You want to know the character set or collation of a string.

Solution

Use the CHARSET() or COLLATION() function.

Discussion

If you create a table using the following definition, you know that values stored in the column will have a character set of utf8 and a collation of utf8_danish_ci:

CREATE TABLE t (c CHAR(10) CHARACTER SET utf8 COLLATE utf8_danish_ci);

But sometimes it’s not so clear what character set or collation applies to a string. Server configuration affects literal strings and some string functions, and other string functions return values in a specific character set. Symptoms that you have the wrong character set or collation are that a collation-mismatch error occurs for a comparison operation, or a lettercase conversion doesn’t work properly. This section shows how to check what character set or collation a string has. Changing a String’s Character Set or Collation shows how to convert strings to a different character set or collation.

To find out what character set or collation a string has, use the CHARSET() or COLLATION() function. For example, did you know that the USER() function returns a Unicode string?

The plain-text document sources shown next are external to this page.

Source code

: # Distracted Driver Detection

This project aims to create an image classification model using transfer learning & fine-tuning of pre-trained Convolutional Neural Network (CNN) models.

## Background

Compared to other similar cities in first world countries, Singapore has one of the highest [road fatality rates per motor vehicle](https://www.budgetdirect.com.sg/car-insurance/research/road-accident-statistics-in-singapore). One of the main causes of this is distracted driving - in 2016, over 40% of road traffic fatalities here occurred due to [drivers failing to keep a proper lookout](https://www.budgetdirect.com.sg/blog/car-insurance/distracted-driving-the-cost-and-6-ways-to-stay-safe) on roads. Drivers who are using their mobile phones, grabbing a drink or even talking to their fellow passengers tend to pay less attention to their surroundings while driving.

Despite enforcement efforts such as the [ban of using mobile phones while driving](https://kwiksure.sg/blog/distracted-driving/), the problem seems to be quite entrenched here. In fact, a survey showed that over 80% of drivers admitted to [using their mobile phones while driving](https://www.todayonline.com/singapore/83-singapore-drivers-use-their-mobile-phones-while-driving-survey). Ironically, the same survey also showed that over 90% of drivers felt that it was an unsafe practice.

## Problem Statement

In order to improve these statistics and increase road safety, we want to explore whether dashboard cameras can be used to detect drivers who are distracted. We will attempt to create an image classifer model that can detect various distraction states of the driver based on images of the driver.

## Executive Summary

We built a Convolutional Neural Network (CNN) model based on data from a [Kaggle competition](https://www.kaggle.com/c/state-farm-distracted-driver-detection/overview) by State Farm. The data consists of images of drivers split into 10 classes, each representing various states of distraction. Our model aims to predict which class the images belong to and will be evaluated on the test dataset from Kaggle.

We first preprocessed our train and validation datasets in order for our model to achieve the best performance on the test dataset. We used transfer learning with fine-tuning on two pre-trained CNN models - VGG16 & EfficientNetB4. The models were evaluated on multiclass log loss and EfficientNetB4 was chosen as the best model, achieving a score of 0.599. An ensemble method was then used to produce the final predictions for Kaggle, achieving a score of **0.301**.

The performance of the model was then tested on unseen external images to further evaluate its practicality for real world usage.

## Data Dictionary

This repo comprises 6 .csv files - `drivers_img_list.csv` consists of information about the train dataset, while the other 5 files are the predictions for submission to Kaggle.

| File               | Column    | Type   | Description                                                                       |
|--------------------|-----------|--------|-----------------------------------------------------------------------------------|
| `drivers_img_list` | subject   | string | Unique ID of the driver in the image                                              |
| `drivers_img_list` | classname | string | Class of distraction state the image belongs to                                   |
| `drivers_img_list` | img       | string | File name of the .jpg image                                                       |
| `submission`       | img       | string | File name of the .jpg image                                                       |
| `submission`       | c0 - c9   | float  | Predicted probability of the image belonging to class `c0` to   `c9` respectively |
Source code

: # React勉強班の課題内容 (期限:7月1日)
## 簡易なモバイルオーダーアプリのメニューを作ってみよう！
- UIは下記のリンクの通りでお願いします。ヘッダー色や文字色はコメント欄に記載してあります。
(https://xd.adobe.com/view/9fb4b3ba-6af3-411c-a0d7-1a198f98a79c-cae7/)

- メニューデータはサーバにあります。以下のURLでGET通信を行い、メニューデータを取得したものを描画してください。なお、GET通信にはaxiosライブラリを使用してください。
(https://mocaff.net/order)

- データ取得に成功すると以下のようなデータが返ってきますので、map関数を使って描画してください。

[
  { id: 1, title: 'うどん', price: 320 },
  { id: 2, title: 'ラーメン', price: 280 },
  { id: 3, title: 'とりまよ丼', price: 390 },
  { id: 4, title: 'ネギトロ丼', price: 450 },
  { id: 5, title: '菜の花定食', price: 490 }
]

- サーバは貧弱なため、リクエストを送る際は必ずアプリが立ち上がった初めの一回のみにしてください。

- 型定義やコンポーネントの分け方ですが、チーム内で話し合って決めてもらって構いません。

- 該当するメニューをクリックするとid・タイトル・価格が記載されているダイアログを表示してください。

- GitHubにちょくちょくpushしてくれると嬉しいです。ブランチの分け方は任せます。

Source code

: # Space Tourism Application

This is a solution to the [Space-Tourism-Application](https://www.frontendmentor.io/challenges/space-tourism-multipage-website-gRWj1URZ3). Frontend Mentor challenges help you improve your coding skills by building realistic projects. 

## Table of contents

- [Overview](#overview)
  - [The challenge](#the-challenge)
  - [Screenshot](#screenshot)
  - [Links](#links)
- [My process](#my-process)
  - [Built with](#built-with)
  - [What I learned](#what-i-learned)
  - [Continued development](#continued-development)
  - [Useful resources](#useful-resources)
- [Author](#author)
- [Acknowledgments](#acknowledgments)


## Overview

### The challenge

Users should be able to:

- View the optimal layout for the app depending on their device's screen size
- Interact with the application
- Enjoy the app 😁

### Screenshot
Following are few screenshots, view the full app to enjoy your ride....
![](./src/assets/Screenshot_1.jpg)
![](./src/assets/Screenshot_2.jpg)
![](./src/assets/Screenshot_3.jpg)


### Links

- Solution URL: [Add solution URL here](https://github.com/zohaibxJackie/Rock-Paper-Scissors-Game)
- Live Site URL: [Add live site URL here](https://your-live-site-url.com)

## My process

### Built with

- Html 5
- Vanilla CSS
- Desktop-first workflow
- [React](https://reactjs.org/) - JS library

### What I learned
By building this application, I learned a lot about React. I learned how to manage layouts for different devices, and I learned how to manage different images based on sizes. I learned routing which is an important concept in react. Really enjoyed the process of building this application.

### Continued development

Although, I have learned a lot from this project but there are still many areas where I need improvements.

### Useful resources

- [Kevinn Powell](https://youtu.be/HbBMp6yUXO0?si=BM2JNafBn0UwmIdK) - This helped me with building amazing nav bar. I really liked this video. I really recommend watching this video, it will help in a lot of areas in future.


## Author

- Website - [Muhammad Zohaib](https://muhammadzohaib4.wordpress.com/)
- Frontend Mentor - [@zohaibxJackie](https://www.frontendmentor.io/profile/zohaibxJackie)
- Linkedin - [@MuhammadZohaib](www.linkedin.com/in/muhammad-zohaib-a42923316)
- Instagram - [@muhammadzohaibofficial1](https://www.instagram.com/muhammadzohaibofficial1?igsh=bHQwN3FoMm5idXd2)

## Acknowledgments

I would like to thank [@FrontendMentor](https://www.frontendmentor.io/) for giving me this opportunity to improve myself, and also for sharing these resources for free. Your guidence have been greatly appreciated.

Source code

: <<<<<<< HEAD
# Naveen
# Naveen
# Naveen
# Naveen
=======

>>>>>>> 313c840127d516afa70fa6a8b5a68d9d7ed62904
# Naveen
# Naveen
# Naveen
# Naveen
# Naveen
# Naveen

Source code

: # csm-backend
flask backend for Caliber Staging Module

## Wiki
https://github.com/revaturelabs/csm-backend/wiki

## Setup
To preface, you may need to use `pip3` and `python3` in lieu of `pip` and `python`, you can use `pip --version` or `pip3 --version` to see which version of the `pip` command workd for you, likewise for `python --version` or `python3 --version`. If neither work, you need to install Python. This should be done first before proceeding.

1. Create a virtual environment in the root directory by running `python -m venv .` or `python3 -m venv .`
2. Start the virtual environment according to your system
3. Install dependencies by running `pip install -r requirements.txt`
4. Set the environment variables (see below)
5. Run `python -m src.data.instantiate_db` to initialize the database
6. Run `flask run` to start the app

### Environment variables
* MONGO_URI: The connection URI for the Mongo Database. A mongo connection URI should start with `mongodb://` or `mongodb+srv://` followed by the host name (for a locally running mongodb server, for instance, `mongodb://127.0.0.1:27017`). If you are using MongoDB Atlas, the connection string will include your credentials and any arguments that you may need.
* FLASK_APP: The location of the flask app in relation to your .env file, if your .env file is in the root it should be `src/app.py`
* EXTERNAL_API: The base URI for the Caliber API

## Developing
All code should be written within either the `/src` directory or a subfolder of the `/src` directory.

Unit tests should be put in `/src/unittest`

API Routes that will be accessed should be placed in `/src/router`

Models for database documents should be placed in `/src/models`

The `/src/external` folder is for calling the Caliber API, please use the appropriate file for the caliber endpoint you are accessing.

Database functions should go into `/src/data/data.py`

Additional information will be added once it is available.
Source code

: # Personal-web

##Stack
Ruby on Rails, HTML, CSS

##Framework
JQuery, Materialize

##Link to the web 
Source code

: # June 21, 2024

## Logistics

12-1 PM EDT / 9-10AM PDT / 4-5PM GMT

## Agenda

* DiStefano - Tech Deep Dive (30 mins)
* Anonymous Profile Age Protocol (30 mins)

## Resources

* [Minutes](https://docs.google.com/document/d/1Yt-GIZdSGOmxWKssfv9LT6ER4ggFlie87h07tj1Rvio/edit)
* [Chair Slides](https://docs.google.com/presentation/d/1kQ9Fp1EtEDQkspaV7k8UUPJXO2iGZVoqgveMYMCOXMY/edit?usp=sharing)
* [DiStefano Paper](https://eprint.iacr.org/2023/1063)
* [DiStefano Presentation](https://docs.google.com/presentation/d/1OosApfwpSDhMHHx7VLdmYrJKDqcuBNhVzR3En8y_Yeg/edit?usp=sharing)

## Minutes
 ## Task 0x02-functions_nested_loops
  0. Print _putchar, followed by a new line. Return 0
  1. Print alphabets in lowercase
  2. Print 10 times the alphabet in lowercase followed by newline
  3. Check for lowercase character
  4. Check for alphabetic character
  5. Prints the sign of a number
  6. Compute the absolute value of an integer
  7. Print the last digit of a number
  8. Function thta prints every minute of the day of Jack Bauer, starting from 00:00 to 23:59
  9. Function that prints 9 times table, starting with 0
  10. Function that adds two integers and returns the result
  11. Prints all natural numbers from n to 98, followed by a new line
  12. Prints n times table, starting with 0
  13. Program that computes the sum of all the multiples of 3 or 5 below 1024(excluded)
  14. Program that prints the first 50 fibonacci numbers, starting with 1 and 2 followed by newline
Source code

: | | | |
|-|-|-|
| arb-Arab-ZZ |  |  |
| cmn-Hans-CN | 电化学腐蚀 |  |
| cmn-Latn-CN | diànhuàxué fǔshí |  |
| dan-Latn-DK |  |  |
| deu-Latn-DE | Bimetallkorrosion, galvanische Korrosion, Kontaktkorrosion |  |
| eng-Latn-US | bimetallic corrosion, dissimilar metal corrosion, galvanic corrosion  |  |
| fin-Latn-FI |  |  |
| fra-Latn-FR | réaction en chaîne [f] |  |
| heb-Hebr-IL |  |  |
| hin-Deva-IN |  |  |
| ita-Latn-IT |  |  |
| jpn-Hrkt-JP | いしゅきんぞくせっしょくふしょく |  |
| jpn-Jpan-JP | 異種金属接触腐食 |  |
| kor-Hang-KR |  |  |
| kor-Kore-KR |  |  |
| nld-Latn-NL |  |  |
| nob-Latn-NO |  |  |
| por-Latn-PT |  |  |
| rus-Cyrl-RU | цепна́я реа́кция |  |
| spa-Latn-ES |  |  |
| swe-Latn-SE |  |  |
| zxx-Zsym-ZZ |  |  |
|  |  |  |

mysql>SELECT USER(), CHARSET(USER()), COLLATION(USER());
+------------------+-----------------+-------------------+
| USER()           | CHARSET(USER()) | COLLATION(USER()) |
+------------------+-----------------+-------------------+
| cbuser@localhost | utf8            | utf8_general_ci   |
+------------------+-----------------+-------------------+

String values that take their character set and collation from the current configuration may change properties if the configuration changes. This is true for literal strings:

mysql>SET NAMES 'latin1';
mysql> SELECT CHARSET('abc'), COLLATION('abc'),
+----------------+-------------------+
| CHARSET('abc') | COLLATION('abc')  |
+----------------+-------------------+
| latin1         | latin1_swedish_ci |
+----------------+-------------------+
mysql> SET NAMES latin7 COLLATE 'latin7_bin';
mysql> SELECT CHARSET('abc'), COLLATION('abc'),
+----------------+------------------+
| CHARSET('abc') | COLLATION('abc') |
+----------------+------------------+
| latin7         | latin7_bin       |
+----------------+------------------+

For a binary string, the CHARSET() or COLLATION() functions return a value of binary, which means that the string is compared and sorted based on numeric byte values, not character collation values. Several functions return binary strings, such as MD5() and PASSWORD():

mysql>SELECT CHARSET(MD5('a')), COLLATION(MD5('a'));
+-------------------+---------------------+
| CHARSET(MD5('a')) | COLLATION(MD5('a')) |
+-------------------+---------------------+
| binary            | binary              |
+-------------------+---------------------+
mysql> SELECT CHARSET(PASSWORD('a')), COLLATION(PASSWORD('a'));
+------------------------+--------------------------+
| CHARSET(PASSWORD('a')) | COLLATION(PASSWORD('a')) |
+------------------------+--------------------------+
| binary                 | binary                   |
+------------------------+--------------------------+

It can be useful to know that a function or string expression produces a binary string if you’re trying to perform lettercase conversion on the result and it’s not working. See Converting the Lettercase of a Stubborn String for details.